El Departamento de Seguridad Nacional (DHS) informó que, desde el inicio del gobierno de Donald Trump, más de dos millones de inmigrantes habrían abandonado Estados Unidos. Según el comunicado oficial, cerca de 600.000 habrían sido deportados directamente y alrededor de 1,6 millones se habrían “autodeportado”, es decir, salido de manera voluntaria del país.
Donald Trump y la inmigración: dudas sobre las cifras de deportaciones en Estados Unidos
El gobierno de Donald Trump afirma que más de 2 millones de inmigrantes dejaron Estados Unidos, pero expertos cuestionan la falta de pruebas oficiales
Según informa EFE, el DHS no presentó pruebas claras que respalden esta masiva salida de extranjeros, lo que generó cuestionamientos de organizaciones y expertos en inmigración.
La subsecretaria del DHS, Tricia McLaughlin, aseguró que “las cifras no mienten” y que estas salidas reflejan el éxito de las políticas impulsadas por Trump y la secretaria de Seguridad Nacional, Kristi Noem. El discurso oficial destaca que las medidas implementadas buscan “garantizar la seguridad de las comunidades estadounidenses”, en línea con la promesa de campaña del mandatario de llevar adelante la mayor ola de deportaciones en la historia del país.
Falta de evidencias del gobierno de Donald Trump
Aunque el gobierno insiste en que los números son contundentes, no está claro cómo se registraron esas supuestas 1,6 millones de autodeportaciones.
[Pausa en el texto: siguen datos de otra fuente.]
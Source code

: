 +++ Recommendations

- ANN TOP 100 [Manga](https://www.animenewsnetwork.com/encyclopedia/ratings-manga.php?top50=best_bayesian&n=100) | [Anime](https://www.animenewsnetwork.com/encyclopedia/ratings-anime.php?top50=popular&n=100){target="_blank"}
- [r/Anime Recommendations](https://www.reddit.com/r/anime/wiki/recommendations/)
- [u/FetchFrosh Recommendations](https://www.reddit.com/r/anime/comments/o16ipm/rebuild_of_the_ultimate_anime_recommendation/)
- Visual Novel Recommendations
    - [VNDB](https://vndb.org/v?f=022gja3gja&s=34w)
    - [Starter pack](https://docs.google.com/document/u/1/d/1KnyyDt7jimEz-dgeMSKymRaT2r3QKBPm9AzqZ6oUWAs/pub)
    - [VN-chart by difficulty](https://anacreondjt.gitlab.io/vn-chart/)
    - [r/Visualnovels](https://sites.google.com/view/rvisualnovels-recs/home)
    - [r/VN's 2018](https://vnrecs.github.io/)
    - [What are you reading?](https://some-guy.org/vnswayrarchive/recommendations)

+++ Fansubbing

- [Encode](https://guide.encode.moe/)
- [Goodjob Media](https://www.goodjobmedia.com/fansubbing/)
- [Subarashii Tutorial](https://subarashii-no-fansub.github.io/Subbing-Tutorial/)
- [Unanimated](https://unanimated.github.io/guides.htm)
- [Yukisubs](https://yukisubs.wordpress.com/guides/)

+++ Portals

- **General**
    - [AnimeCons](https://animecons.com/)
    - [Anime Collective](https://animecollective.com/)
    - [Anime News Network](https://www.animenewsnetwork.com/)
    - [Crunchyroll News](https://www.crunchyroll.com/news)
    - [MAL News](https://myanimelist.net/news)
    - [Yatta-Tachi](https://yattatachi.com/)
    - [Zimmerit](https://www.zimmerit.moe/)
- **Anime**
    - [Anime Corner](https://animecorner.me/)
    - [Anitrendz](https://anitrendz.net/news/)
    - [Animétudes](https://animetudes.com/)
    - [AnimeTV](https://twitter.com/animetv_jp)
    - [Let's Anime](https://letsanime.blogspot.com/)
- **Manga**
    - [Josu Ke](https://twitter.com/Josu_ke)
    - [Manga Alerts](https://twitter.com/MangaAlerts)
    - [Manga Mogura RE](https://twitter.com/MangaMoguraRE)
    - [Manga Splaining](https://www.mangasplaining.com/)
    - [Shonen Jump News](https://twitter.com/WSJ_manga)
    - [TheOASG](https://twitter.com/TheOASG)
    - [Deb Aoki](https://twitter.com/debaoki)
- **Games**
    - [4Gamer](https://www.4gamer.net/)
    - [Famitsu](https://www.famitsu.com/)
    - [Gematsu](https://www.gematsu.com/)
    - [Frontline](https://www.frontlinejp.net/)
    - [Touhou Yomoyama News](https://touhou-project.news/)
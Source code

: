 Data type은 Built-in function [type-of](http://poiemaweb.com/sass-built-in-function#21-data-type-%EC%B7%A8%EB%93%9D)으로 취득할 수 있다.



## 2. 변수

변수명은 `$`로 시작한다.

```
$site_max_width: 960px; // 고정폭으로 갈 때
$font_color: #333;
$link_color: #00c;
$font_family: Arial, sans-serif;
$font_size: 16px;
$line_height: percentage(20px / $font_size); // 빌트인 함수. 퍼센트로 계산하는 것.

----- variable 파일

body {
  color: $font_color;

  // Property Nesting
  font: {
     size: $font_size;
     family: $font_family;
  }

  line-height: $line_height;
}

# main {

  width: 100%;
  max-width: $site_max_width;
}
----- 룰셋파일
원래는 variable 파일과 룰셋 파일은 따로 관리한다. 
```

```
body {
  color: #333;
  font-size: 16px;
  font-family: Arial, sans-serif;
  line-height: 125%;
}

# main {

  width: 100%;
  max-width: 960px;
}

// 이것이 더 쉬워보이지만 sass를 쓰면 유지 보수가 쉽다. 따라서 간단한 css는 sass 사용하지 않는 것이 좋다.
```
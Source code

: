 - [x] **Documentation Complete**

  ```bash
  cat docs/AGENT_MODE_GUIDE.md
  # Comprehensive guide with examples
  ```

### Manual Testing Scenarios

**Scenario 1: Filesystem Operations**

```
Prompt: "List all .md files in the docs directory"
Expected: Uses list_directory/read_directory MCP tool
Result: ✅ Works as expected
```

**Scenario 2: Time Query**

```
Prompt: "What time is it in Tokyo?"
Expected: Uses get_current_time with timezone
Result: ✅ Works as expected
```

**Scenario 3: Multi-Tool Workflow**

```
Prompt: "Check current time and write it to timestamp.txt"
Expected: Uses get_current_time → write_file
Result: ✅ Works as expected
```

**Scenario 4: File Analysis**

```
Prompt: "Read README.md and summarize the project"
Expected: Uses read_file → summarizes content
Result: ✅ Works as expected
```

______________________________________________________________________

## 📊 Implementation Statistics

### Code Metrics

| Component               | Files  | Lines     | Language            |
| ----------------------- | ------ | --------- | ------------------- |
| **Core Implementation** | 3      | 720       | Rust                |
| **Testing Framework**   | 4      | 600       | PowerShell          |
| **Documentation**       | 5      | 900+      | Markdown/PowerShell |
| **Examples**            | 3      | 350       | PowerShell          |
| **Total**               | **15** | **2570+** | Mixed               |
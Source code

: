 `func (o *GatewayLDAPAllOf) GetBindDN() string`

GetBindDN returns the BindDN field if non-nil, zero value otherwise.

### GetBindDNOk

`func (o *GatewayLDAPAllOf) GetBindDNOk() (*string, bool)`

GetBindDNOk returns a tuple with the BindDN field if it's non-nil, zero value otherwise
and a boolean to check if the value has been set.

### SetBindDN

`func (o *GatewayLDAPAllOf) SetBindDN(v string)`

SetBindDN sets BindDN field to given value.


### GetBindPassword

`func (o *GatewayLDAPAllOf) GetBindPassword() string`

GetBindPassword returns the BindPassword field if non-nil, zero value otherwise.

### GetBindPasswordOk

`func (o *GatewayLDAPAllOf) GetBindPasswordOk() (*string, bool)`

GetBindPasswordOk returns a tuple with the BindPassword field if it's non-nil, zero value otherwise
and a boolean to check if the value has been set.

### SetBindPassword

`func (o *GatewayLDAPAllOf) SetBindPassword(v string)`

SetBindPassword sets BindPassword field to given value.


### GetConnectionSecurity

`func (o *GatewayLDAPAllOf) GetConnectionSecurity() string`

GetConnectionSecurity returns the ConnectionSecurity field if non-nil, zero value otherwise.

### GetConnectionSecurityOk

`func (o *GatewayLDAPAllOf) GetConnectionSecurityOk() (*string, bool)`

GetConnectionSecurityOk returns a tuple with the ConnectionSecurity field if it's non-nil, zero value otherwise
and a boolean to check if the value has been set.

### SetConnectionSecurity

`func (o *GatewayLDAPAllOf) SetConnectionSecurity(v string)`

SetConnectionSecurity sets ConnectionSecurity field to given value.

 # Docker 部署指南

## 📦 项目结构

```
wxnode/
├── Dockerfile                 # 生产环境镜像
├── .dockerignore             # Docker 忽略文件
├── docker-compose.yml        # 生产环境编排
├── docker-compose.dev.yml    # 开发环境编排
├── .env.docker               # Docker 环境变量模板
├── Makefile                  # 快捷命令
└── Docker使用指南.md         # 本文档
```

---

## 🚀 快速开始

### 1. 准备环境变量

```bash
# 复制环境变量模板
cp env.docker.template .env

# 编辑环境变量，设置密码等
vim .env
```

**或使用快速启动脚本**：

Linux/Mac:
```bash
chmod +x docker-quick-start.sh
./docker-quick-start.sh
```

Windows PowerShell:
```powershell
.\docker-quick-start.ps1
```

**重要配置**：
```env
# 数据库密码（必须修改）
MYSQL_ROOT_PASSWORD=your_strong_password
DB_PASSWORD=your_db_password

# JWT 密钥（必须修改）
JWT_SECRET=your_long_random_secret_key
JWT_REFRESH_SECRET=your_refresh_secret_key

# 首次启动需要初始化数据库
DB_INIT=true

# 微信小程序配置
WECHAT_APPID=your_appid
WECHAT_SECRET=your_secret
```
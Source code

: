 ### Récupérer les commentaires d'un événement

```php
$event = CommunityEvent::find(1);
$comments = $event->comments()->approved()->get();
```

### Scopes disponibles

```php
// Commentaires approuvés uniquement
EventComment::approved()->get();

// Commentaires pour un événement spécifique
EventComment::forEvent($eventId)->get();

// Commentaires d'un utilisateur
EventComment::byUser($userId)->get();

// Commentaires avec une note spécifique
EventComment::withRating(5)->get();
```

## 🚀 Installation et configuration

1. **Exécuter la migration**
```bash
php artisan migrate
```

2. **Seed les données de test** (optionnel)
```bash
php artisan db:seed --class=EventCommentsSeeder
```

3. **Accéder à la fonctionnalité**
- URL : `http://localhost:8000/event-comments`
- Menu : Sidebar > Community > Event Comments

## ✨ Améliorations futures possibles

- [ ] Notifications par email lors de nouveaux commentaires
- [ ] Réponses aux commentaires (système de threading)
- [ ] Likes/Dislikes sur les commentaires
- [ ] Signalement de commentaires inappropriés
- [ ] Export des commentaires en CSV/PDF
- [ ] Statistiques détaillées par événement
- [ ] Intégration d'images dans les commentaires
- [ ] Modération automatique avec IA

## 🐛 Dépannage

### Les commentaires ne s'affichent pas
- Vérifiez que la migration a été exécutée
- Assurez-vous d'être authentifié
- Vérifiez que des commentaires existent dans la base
Una de las herramientas mencionadas es la aplicación CBP Home, que permite a indocumentados reportar su salida del país a cambio de un bono de 1.000 dólares y la posibilidad de un regreso legal en el futuro. No obstante, el DHS no precisó cuántos de los casos reportados se verificaron mediante esta vía.
El reporte de Transactional Records Access Clearinghouse (TRAC) de la Universidad de Syracuse contradice en parte la narrativa oficial. Según los datos de esta organización, el número de arrestos diarios realizados por ICE cayó un 14 % en agosto respecto de junio, muy por debajo de los 3.000 arrestos diarios ordenados por la Casa Blanca.
En ese mismo período, 61.226 inmigrantes permanecían en centros de detención y más de 182.000 familias estaban bajo monitoreo electrónico, cifras que no se corresponden con las proyecciones del DHS.
Contexto político y migratorio
El anuncio se produce en un momento clave: Donald Trump utilizó su discurso ante la Asamblea General de Naciones Unidas para reiterar que la lucha contra la inmigración es uno de los pilares de su administración.
Aunque el gobierno destaca una reducción del 97 % en los cruces fronterizos irregulares en el suroeste del país, la falta de evidencia sólida sobre las autodeportaciones alimenta las críticas de que las cifras oficiales buscan más un impacto político que reflejar la realidad de la situación migratoria en Estados Unidos.